Your objective
The entries follow. Copy every line in which "httphttps" appears.

Data to process
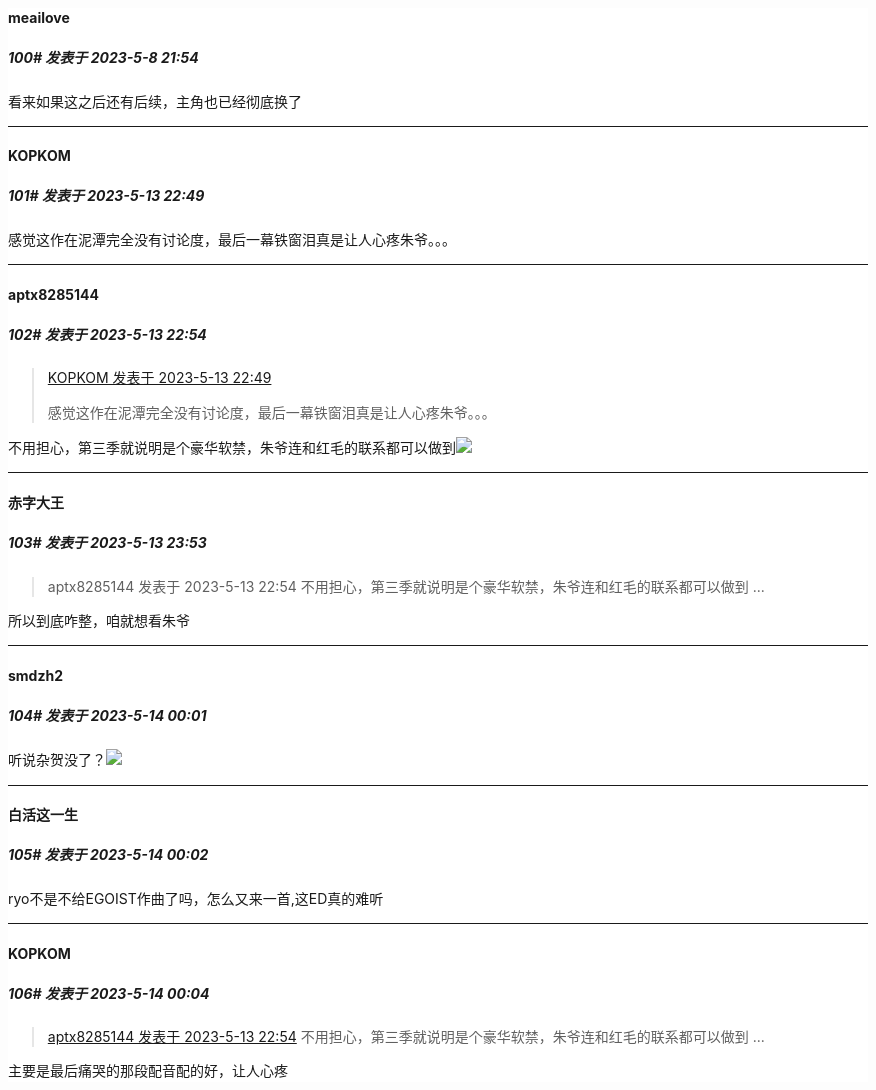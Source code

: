 ####  meailove  
##### 100#       发表于 2023-5-8 21:54

看来如果这之后还有后续，主角也已经彻底换了

*****

####  KOPKOM  
##### 101#       发表于 2023-5-13 22:49

感觉这作在泥潭完全没有讨论度，最后一幕铁窗泪真是让人心疼朱爷。。。

*****

####  aptx8285144  
##### 102#       发表于 2023-5-13 22:54

<blockquote><a href="httphttps://bbs.saraba1st.com/2b/forum.php?mod=redirect&amp;goto=findpost&amp;pid=60836957&amp;ptid=2082057" target="_blank">KOPKOM 发表于 2023-5-13 22:49</a>

感觉这作在泥潭完全没有讨论度，最后一幕铁窗泪真是让人心疼朱爷。。。</blockquote>
不用担心，第三季就说明是个豪华软禁，朱爷连和红毛的联系都可以做到<img src="https://static.saraba1st.com/image/smiley/face2017/066.png" referrerpolicy="no-referrer">

*****

####  赤字大王  
##### 103#       发表于 2023-5-13 23:53

<blockquote>aptx8285144 发表于 2023-5-13 22:54
不用担心，第三季就说明是个豪华软禁，朱爷连和红毛的联系都可以做到 ...</blockquote>
所以到底咋整，咱就想看朱爷

*****

####  smdzh2  
##### 104#       发表于 2023-5-14 00:01

听说杂贺没了？<img src="https://static.saraba1st.com/image/smiley/face2017/001.png" referrerpolicy="no-referrer">

*****

####  白活这一生  
##### 105#       发表于 2023-5-14 00:02

ryo不是不给EGOIST作曲了吗，怎么又来一首,这ED真的难听

*****

####  KOPKOM  
##### 106#       发表于 2023-5-14 00:04

<blockquote><a href="httphttps://bbs.saraba1st.com/2b/forum.php?mod=redirect&amp;goto=findpost&amp;pid=60836992&amp;ptid=2082057" target="_blank">aptx8285144 发表于 2023-5-13 22:54</a>
不用担心，第三季就说明是个豪华软禁，朱爷连和红毛的联系都可以做到 ...</blockquote>
主要是最后痛哭的那段配音配的好，让人心疼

Solution
<blockquote><a href="httphttps://bbs.saraba1st.com/2b/forum.php?mod=redirect&amp;goto=findpost&amp;pid=60836957&amp;ptid=2082057" target="_blank">KOPKOM 发表于 2023-5-13 22:49</a>
<blockquote><a href="httphttps://bbs.saraba1st.com/2b/forum.php?mod=redirect&amp;goto=findpost&amp;pid=60836992&amp;ptid=2082057" target="_blank">aptx8285144 发表于 2023-5-13 22:54</a>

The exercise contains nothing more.